Friday, September 06, 2013


Coming off of District 9 and his commercials for Halo, Neil Blomkampf set the bar high for what we hoped to see in his next film - Elysium; a serious thought provoking sci-fi work grounded in an aesthetic that is gritty and dangerous and real.

When it comes to the production of Elysium, we aren't left disappointed. The design work of Elysium's world, it's vessels, its mechanical constructions, guns, robots etc. is very awesome. A nice meld of something clean and manufactured juxtaposed with something that is thrown together and seen its fair share of wear & tear & repair. Blomkampf has a neat eye for creating some great sequences using all of this in tandem and creates some memorable images that will stick with you. These moment and the action sequences will certainly leave you satisfied, though on occasion some of the action is hindered by an overuse of the standard handheld or shaky cam technique that could've been reigned in a little; but that's a minor complaint. The acting is also good enough to get you by, and District 9's protagonist, actor Sharto Copley, also returns as a new character in Elysium that many will be plesantly surprised to see.

Unfortunately, all the good stuff won't excuse an incredibly disappointing story. Elysium deals with the topic of illegal immigration. Matt Damon's character is a boy raised in poverty who tries to live honestly after a long criminal record. He hopes to one day go to the Satellite City in the Sky 'Elysium' to have a good life. When an accident at work leaves him with only a few days to live, he agrees to undergo a dangerous procedure that outfits his body with an exo-skeleton like apparatus that will allow him to infiltrate and copy protected data from a high ranking resident of Elysium that will grant smugglers the key to getting by Elysium's defenses. Elysium is also home to machines that can cure all diseases, symptoms, cancers, broken limbs, even apparently delay death, and do other near miraculous bodily reconstructions. These machines are only available to the priviledged residents of Elysium, whereas everyone else on Earth must go without.

We are never told if these medical machines have any limitations that would resonably only be available to the rich of Elysium who could afford it.

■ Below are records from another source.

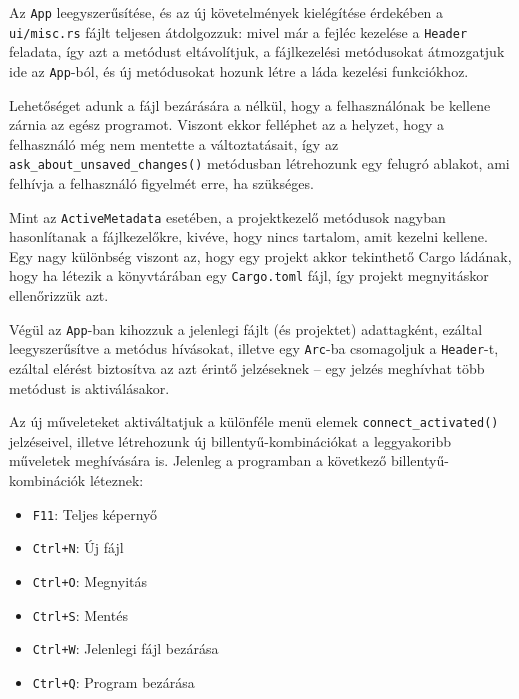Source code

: 
Az \texttt{App} leegyszerűsítése, és az új követelmények kielégítése érdekében a \texttt{ui/misc.rs}
fájlt teljesen átdolgozzuk: mivel már a fejléc kezelése a \texttt{Header} feladata,
így azt a metódust eltávolítjuk, a fájlkezelési metódusokat átmozgatjuk ide az \texttt{App}-ból,
és új metódusokat hozunk létre a láda kezelési funkciókhoz.



Lehetőséget adunk a fájl bezárására a nélkül, hogy a felhasználónak be kellene zárnia az egész programot.
Viszont ekkor felléphet az a helyzet, hogy a felhasználó még nem mentette a változtatásait,
így az \texttt{ask\_about\_unsaved\_changes()} metódusban létrehozunk egy felugró ablakot,
ami felhívja a felhasználó figyelmét erre, ha szükséges.

Mint az \texttt{ActiveMetadata} esetében, a projektkezelő metódusok nagyban hasonlítanak a fájlkezelőkre,
kivéve, hogy nincs tartalom, amit kezelni kellene.
Egy nagy különbség viszont az, hogy egy projekt akkor tekinthető Cargo ládának, hogy ha létezik a
könyvtárában egy \texttt{Cargo.toml} fájl, így projekt megnyitáskor ellenőrizzük azt.

Végül az \texttt{App}-ban kihozzuk a jelenlegi fájlt (és projektet) adattagként, 
ezáltal leegyszerűsítve a metódus hívásokat, illetve egy \texttt{Arc}-ba csomagoljuk
a \texttt{Header}-t, ezáltal elérést biztosítva az azt érintő jelzéseknek --
egy jelzés meghívhat több metódust is aktiválásakor.



Az új műveleteket aktiváltatjuk a különféle menü elemek \texttt{connect\_activated()} jelzéseivel,
illetve létrehozunk új billentyű-kombinációkat a leggyakoribb műveletek meghívására is.
Jelenleg a programban a következő billentyű-kombinációk léteznek:

\begin{itemize}
    \item \texttt{F11}: Teljes képernyő
    \item \texttt{Ctrl+N}: Új fájl
    \item \texttt{Ctrl+O}: Megnyitás
    \item \texttt{Ctrl+S}: Mentés
    \item \texttt{Ctrl+W}: Jelenlegi fájl bezárása
    \item \texttt{Ctrl+Q}: Program bezárása
\end{itemize}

Instead we are simply given the impression that the only reason such technology is kept from the slum residents of Earth is because cartoon-villians run Elysium that hate to share their benefits with anyone. Odd, given that the movie seems to emphasize somewhat that those illegally trying to cross the border into Elysium are usually desperate for medical attention. And if Elysium wanted to deter that all they had to do was simply supply some machines to Earth which would keep most everyone happy. Instead we are simply supposed to buy into the idea that it's merely a class elitest attitude that prevents this from happening rather than any logistical and resource reasons and monetary complications, you know... like in the real world...

In the end, instead of being interesting social commentary on debated topics that are currently ongoing in the United States with regards to immigration and health care, Elysium simply ends up being a simplistic propaganda piece for leftist liberalism that completely eschews any realistic take on the subject. Those who refuse to go along with opening the borders and providing unrestricted health care are simply made out to be racist or uncaring. There was a great opportunity in Elysium to handle the complex issues surrounding both sides of these debates, but Blomkampf blew it. It's really too bad...

To sum up Elysium, unless you're interested merely in the action, effects & production design, there's no reason to engage in it. It's a pretty shell for the hardware but lacks the innards.